**What is needed**
When you write the records again, keep every line exactly as it was.

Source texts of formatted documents
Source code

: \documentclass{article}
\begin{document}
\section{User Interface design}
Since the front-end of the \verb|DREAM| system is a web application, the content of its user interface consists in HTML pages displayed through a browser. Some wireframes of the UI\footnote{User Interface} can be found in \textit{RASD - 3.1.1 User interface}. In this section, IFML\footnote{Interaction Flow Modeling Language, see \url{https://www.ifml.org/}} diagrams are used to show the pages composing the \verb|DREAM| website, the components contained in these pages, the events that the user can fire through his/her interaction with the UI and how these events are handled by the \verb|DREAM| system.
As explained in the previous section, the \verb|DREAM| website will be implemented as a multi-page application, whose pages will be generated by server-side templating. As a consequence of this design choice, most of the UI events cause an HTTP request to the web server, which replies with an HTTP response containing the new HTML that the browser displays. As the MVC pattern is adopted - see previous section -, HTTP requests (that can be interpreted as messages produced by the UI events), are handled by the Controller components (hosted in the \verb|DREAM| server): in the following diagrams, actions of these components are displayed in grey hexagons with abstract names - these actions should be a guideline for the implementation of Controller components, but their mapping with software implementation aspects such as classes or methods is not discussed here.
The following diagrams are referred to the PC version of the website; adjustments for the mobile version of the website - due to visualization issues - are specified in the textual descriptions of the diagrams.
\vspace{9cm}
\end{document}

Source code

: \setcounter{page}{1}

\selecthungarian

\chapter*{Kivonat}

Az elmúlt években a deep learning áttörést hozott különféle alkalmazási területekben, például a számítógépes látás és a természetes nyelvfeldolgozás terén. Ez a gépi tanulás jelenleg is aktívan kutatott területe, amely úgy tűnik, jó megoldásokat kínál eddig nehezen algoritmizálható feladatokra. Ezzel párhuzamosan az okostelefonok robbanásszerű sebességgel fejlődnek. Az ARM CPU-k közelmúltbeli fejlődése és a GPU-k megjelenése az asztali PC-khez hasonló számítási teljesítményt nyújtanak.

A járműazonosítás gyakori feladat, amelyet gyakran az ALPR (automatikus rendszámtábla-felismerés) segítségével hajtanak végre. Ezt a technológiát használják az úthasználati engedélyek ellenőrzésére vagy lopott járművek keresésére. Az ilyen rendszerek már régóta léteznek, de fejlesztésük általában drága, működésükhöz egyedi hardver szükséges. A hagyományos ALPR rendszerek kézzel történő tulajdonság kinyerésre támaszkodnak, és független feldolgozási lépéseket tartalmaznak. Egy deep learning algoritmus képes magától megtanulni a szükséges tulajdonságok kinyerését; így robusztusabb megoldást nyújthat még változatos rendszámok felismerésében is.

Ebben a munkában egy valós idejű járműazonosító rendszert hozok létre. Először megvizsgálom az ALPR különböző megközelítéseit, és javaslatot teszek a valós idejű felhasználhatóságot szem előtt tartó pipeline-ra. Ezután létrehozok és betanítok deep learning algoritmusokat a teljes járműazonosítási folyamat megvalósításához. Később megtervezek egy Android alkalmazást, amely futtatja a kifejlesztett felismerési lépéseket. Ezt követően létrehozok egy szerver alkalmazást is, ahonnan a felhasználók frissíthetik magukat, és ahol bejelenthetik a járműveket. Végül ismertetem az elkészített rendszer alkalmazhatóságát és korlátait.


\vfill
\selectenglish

**Your solution**
Source code

: \documentclass{article}
\begin{document}
\section{User Interface design}
Since the front-end of the \verb|DREAM| system is a web application, the content of its user interface consists in HTML pages displayed through a browser. Some wireframes of the UI\footnote{User Interface} can be found in \textit{RASD - 3.1.1 User interface}. In this section, IFML\footnote{Interaction Flow Modeling Language, see \url{https://www.ifml.org/}} diagrams are used to show the pages composing the \verb|DREAM| website, the components contained in these pages, the events that the user can fire through his/her interaction with the UI and how these events are handled by the \verb|DREAM| system.
As explained in the previous section, the \verb|DREAM| website will be implemented as a multi-page application, whose pages will be generated by server-side templating. As a consequence of this design choice, most of the UI events cause an HTTP request to the web server, which replies with an HTTP response containing the new HTML that the browser displays. As the MVC pattern is adopted - see previous section -, HTTP requests (that can be interpreted as messages produced by the UI events), are handled by the Controller components (hosted in the \verb|DREAM| server): in the following diagrams, actions of these components are displayed in grey hexagons with abstract names - these actions should be a guideline for the implementation of Controller components, but their mapping with software implementation aspects such as classes or methods is not discussed here.
The following diagrams are referred to the PC version of the website; adjustments for the mobile version of the website - due to visualization issues - are specified in the textual descriptions of the diagrams.
\vspace{9cm}
\end{document}

Source code

: \setcounter{page}{1}

\selecthungarian

\chapter*{Kivonat}

Az elmúlt években a deep learning áttörést hozott különféle alkalmazási területekben, például a számítógépes látás és a természetes nyelvfeldolgozás terén. Ez a gépi tanulás jelenleg is aktívan kutatott területe, amely úgy tűnik, jó megoldásokat kínál eddig nehezen algoritmizálható feladatokra. Ezzel párhuzamosan az okostelefonok robbanásszerű sebességgel fejlődnek. Az ARM CPU-k közelmúltbeli fejlődése és a GPU-k megjelenése az asztali PC-khez hasonló számítási teljesítményt nyújtanak.

A járműazonosítás gyakori feladat, amelyet gyakran az ALPR (automatikus rendszámtábla-felismerés) segítségével hajtanak végre. Ezt a technológiát használják az úthasználati engedélyek ellenőrzésére vagy lopott járművek keresésére. Az ilyen rendszerek már régóta léteznek, de fejlesztésük általában drága, működésükhöz egyedi hardver szükséges. A hagyományos ALPR rendszerek kézzel történő tulajdonság kinyerésre támaszkodnak, és független feldolgozási lépéseket tartalmaznak. Egy deep learning algoritmus képes magától megtanulni a szükséges tulajdonságok kinyerését; így robusztusabb megoldást nyújthat még változatos rendszámok felismerésében is.

Ebben a munkában egy valós idejű járműazonosító rendszert hozok létre. Először megvizsgálom az ALPR különböző megközelítéseit, és javaslatot teszek a valós idejű felhasználhatóságot szem előtt tartó pipeline-ra. Ezután létrehozok és betanítok deep learning algoritmusokat a teljes járműazonosítási folyamat megvalósításához. Később megtervezek egy Android alkalmazást, amely futtatja a kifejlesztett felismerési lépéseket. Ezt követően létrehozok egy szerver alkalmazást is, ahonnan a felhasználók frissíthetik magukat, és ahol bejelenthetik a járműveket. Végül ismertetem az elkészített rendszer alkalmazhatóságát és korlátait.


\vfill
\selectenglish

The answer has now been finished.